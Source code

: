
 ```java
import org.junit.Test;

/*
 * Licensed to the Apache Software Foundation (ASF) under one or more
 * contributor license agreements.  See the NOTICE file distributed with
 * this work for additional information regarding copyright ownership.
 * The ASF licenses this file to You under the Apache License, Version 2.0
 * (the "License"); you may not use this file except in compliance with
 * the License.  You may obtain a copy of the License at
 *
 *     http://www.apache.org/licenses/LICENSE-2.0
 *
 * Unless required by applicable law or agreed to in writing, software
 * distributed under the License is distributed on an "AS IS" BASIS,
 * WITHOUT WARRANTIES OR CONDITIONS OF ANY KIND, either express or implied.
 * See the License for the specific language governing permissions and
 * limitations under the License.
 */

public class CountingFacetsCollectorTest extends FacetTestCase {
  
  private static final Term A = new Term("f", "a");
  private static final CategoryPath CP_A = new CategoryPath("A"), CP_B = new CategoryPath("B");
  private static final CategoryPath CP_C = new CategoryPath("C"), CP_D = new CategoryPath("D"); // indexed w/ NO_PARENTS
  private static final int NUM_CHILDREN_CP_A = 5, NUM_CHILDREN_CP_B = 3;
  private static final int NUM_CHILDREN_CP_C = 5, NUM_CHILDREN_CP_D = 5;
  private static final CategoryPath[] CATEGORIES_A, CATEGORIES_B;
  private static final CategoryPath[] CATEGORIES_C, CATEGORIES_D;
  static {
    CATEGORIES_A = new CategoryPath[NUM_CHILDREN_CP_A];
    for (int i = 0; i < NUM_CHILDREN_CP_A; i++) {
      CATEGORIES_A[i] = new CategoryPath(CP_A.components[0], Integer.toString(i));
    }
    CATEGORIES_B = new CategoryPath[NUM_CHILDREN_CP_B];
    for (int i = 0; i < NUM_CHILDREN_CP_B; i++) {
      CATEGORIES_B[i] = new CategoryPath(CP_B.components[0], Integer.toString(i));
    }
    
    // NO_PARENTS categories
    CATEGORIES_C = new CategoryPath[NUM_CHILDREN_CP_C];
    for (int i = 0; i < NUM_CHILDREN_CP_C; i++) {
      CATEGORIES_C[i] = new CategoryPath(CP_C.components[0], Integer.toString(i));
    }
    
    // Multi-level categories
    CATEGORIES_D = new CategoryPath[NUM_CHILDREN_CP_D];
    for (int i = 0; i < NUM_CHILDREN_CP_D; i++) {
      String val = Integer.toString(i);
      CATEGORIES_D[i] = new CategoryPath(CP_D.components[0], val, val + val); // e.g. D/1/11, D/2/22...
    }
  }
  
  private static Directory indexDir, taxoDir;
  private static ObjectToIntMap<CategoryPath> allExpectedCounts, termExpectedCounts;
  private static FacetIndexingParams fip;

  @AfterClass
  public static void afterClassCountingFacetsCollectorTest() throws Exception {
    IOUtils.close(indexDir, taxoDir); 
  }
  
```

◆ **Task goal**
Determine the number of lines in the listing that hold the word "under", and supply that number and nothing further.

◆ **Output**
4